EXERCISE | When you reach the line containing "Testing web push" in the data below, begin returning lines exactly as written, and stop once the line containing "knowledge and implementation" has been returned.

Plain-text document sources
----

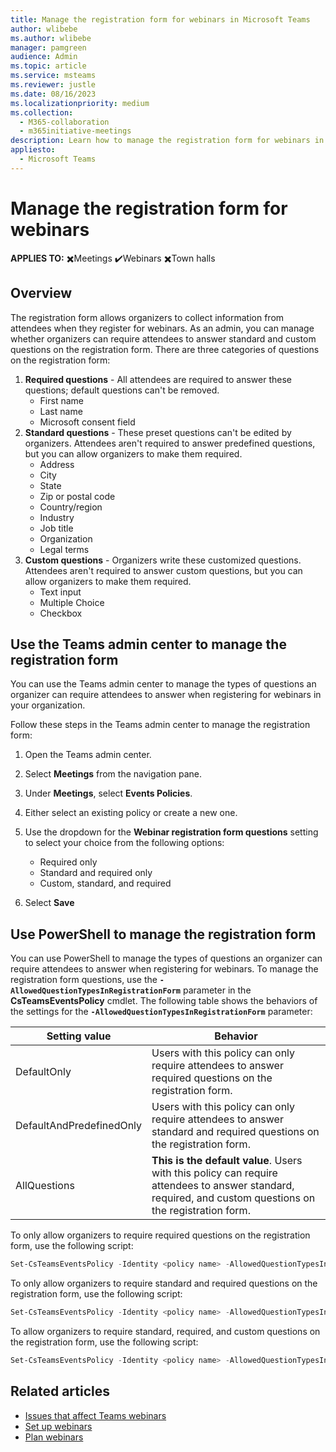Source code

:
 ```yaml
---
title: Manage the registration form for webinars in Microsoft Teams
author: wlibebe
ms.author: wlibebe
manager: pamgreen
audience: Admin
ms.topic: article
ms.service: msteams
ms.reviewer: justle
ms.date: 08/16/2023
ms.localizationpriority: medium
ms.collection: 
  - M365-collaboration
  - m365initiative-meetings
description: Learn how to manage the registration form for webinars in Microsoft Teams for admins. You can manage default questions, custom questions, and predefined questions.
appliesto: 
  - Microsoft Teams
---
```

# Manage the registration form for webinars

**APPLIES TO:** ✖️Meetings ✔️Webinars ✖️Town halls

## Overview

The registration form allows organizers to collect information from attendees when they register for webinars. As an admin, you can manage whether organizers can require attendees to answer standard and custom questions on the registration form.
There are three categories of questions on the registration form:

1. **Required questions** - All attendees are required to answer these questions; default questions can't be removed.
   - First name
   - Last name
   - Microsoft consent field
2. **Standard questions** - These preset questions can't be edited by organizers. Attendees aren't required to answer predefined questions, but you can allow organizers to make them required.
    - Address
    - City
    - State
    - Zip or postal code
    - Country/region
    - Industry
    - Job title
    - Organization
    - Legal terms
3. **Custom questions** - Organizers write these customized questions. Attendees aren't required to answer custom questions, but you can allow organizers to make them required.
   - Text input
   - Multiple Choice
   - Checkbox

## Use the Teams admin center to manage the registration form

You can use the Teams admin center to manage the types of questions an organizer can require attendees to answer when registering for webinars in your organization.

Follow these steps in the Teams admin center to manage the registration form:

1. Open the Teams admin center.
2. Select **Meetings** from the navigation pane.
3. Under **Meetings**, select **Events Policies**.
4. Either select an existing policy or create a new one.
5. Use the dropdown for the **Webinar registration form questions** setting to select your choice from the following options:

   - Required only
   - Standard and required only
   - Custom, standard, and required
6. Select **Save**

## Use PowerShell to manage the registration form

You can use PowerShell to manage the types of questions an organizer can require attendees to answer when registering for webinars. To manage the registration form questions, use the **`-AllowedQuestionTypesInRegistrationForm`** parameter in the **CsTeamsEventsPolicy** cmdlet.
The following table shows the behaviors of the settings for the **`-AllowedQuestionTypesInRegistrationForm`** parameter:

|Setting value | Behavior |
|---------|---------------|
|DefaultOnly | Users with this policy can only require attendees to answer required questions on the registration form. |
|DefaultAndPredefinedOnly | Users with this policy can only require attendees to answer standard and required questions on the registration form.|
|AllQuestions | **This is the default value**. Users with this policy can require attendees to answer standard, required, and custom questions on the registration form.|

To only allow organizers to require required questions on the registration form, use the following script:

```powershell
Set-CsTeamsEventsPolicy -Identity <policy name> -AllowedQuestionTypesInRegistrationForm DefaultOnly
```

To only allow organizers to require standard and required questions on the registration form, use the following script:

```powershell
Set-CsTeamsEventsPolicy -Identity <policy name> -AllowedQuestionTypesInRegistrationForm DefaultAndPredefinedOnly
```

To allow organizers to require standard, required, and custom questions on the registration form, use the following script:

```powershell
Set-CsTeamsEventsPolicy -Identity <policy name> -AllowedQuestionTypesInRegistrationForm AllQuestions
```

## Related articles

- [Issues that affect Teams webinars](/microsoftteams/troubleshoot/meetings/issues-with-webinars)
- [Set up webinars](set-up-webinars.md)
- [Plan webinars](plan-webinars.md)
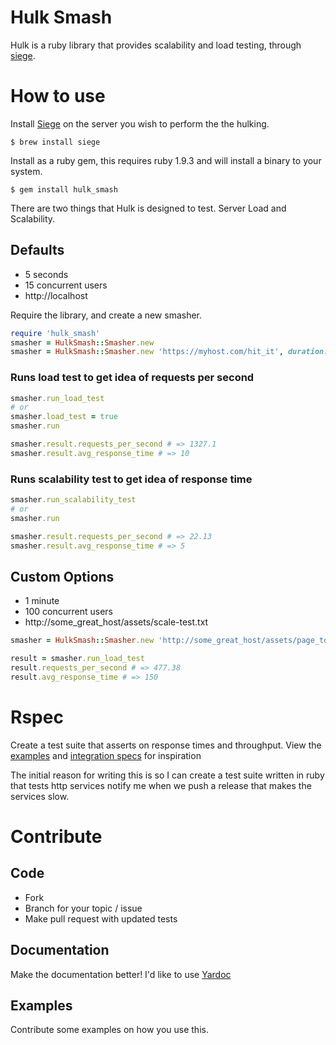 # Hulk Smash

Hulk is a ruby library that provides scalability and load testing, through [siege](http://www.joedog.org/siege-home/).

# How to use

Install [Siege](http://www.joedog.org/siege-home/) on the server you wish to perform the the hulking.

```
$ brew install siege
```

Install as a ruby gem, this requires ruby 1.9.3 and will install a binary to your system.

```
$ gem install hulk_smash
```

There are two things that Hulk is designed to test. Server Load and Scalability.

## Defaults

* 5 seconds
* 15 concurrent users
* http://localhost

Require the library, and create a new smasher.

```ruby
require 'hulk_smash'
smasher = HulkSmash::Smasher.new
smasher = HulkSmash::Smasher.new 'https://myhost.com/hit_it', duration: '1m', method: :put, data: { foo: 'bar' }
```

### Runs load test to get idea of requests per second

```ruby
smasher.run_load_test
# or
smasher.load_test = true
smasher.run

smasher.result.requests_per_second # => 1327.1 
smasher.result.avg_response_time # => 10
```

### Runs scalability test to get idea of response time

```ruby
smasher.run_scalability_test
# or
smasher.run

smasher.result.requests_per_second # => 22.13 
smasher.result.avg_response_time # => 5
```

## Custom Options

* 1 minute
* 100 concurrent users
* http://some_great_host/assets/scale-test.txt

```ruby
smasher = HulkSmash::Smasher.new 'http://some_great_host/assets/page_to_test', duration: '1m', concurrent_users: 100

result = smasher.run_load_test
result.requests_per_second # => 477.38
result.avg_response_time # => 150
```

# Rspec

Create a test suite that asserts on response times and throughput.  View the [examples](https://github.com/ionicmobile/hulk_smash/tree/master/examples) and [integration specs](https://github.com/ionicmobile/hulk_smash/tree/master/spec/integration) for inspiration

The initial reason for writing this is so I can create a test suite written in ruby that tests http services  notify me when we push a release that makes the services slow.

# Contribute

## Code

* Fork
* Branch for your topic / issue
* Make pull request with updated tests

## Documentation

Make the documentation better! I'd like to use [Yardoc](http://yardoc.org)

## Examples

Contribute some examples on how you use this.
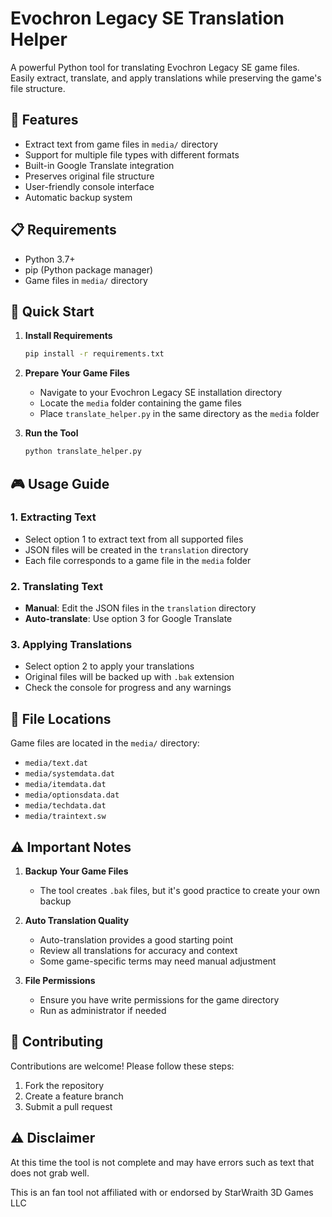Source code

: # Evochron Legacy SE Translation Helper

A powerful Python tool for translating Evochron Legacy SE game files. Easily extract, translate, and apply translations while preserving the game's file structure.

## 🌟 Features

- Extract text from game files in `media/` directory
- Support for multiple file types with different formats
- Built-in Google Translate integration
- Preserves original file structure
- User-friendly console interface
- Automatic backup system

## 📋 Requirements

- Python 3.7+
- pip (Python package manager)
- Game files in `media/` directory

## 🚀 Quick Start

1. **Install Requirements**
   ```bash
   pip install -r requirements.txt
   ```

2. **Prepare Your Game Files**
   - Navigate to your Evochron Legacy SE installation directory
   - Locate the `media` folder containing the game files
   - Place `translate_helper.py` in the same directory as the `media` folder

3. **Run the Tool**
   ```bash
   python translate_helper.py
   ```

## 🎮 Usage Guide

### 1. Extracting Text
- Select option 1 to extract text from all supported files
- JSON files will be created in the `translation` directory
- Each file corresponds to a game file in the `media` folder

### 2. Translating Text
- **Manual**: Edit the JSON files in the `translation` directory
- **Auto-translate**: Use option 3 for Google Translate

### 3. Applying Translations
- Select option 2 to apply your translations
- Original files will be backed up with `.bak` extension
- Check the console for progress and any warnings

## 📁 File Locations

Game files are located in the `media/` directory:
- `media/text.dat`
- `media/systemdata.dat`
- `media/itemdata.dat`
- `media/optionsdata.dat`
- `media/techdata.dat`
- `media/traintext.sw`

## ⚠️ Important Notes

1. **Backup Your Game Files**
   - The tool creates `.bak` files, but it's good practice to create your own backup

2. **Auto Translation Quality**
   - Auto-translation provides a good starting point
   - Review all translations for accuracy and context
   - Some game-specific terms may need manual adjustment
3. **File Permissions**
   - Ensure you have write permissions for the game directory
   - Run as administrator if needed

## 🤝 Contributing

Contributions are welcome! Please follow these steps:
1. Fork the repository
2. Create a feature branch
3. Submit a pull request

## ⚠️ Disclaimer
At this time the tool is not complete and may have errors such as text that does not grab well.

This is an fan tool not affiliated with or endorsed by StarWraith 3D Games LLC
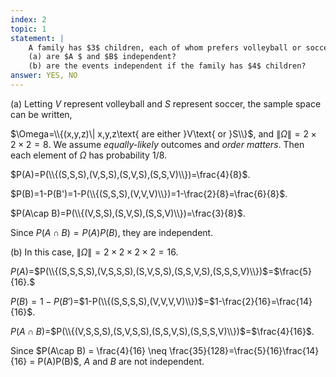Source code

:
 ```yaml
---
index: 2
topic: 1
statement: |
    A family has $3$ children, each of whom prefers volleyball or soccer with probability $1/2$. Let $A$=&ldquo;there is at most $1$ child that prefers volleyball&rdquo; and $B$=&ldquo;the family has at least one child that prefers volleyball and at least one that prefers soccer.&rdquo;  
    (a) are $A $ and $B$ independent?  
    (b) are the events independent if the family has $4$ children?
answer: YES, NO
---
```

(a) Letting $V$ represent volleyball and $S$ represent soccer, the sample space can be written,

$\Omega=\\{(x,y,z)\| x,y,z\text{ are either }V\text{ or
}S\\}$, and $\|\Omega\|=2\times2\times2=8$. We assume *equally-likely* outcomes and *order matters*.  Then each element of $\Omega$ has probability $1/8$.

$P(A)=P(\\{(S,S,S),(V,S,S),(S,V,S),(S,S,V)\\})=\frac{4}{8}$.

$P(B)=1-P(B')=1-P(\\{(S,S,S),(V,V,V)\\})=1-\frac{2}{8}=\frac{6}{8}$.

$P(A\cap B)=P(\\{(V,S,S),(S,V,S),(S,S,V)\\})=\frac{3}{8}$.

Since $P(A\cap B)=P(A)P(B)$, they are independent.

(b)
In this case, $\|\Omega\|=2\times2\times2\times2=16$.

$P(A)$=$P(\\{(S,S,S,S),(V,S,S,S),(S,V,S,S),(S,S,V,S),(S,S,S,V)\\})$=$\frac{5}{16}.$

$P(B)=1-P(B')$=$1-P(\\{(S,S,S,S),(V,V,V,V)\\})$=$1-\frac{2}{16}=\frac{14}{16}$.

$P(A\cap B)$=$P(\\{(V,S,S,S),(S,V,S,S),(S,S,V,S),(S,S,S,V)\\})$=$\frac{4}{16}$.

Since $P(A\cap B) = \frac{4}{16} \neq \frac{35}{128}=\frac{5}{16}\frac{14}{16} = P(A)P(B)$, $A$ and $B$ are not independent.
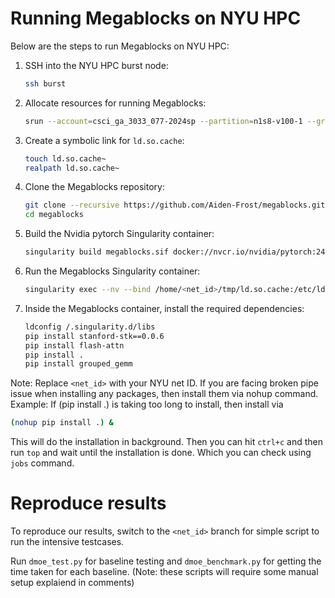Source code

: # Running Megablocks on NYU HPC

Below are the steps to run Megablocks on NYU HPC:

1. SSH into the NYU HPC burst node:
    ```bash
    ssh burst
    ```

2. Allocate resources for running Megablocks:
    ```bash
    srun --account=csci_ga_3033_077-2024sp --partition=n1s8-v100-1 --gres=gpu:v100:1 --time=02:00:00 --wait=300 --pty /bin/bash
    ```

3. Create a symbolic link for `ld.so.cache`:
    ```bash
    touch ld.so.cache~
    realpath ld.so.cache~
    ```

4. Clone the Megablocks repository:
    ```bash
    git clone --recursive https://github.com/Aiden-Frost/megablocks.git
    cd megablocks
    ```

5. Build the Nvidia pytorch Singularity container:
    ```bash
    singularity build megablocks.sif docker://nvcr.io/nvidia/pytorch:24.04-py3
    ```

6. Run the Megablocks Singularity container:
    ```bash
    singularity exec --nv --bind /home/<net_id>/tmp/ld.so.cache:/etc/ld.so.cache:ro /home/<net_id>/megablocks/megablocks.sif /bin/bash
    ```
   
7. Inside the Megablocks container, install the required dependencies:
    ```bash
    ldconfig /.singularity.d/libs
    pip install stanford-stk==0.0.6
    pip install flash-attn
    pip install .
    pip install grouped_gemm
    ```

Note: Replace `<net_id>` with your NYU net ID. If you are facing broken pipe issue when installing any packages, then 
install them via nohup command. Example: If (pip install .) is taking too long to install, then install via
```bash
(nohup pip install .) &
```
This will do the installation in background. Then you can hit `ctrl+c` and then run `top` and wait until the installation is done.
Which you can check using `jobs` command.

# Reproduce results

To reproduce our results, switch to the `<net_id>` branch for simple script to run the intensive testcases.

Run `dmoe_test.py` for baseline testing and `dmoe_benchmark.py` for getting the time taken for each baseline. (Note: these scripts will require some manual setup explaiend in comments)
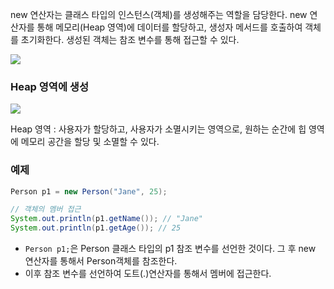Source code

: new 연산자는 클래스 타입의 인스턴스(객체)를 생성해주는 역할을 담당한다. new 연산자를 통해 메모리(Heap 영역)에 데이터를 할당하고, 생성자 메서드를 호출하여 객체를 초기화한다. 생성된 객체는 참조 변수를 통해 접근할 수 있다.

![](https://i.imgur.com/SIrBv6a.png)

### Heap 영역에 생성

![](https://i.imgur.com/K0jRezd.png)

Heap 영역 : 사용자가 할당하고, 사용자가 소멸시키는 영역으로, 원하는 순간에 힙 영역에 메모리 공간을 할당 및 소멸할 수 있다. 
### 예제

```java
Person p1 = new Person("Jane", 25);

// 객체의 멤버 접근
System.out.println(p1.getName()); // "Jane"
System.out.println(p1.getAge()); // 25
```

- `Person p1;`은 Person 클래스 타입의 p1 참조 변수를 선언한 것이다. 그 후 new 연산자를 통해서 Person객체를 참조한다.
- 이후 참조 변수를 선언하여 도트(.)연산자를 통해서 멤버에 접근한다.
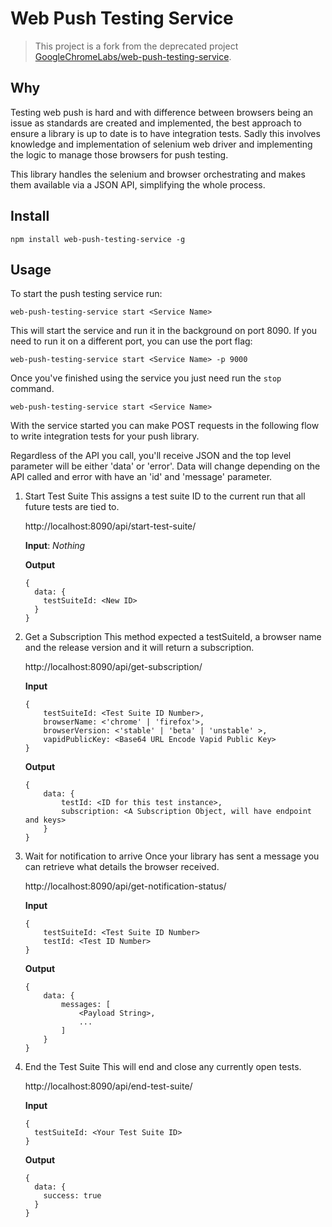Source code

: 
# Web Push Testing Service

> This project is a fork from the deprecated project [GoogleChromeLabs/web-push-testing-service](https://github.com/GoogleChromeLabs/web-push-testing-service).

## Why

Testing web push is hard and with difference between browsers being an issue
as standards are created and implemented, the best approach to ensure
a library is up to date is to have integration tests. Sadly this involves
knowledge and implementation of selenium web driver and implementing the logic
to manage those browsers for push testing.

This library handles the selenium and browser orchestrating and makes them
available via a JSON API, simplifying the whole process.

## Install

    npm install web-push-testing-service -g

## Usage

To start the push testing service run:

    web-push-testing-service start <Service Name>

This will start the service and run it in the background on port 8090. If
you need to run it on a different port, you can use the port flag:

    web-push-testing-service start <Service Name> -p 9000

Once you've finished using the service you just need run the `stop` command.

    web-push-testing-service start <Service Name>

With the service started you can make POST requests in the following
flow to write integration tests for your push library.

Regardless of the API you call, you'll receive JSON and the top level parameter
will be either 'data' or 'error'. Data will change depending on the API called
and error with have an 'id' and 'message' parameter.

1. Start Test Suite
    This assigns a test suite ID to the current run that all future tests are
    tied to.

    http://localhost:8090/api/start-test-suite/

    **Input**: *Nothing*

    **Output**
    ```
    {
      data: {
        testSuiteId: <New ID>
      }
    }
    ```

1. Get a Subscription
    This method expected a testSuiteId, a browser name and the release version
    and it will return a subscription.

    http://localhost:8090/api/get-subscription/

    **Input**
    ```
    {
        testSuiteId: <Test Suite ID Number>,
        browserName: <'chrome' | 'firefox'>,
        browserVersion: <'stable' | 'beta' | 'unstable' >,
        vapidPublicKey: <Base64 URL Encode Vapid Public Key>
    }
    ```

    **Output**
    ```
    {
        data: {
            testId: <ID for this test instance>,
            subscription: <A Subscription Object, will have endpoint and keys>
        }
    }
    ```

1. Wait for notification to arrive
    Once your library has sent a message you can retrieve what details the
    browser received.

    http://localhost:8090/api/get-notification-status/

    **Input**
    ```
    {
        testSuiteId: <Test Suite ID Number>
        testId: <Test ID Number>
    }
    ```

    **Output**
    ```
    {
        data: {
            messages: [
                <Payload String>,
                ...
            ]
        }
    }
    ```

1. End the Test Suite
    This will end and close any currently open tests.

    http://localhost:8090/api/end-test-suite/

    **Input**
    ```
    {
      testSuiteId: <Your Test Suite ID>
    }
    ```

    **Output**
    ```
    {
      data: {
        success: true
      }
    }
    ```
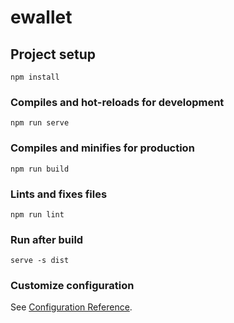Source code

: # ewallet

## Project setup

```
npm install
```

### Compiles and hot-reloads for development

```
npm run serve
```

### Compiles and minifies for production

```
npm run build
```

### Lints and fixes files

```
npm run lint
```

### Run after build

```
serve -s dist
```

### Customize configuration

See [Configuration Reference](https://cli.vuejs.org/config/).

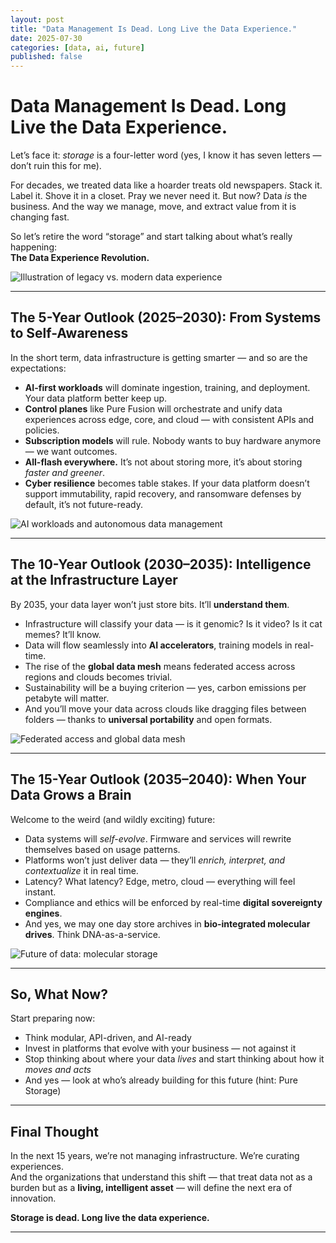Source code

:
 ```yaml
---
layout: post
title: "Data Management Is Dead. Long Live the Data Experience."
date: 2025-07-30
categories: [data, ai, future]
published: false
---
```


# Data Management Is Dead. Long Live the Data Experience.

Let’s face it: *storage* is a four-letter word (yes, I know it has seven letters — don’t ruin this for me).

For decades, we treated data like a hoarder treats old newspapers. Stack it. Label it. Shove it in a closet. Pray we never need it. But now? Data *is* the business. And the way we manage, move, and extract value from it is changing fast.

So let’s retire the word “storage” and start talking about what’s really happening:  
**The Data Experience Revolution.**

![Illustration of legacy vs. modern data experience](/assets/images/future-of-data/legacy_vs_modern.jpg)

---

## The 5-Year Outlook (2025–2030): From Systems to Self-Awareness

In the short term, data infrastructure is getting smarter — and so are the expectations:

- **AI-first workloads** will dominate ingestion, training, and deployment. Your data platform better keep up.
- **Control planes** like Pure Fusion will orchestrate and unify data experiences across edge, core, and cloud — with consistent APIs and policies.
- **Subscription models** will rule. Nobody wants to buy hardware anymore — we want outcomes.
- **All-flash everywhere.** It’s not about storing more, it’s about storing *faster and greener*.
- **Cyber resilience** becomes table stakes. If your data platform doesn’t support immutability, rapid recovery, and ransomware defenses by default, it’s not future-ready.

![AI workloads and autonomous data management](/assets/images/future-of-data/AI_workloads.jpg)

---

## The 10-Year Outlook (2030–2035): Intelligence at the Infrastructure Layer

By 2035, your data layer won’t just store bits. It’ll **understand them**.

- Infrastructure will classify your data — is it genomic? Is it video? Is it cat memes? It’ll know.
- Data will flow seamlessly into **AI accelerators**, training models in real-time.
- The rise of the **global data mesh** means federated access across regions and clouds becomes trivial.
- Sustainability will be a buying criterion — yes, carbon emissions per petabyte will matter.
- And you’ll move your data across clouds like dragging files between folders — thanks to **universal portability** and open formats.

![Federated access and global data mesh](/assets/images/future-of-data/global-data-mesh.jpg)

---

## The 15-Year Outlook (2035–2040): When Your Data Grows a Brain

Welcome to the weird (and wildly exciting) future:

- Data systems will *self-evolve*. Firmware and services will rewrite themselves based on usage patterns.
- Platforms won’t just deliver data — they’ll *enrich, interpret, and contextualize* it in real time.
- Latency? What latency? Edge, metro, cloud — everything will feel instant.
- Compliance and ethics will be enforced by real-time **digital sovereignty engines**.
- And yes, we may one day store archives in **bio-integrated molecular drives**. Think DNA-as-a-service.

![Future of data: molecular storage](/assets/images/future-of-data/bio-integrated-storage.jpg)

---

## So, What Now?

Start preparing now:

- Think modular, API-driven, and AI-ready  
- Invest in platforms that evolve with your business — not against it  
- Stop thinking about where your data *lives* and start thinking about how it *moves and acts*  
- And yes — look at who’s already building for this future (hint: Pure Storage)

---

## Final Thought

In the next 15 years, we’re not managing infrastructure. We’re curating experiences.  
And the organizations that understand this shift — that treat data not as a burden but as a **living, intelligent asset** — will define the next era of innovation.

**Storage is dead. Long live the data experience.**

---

----

SOLUTION |
Testing web push is hard and with difference between browsers being an issue
as standards are created and implemented, the best approach to ensure
a library is up to date is to have integration tests. Sadly this involves
knowledge and implementation of selenium web driver and implementing the logic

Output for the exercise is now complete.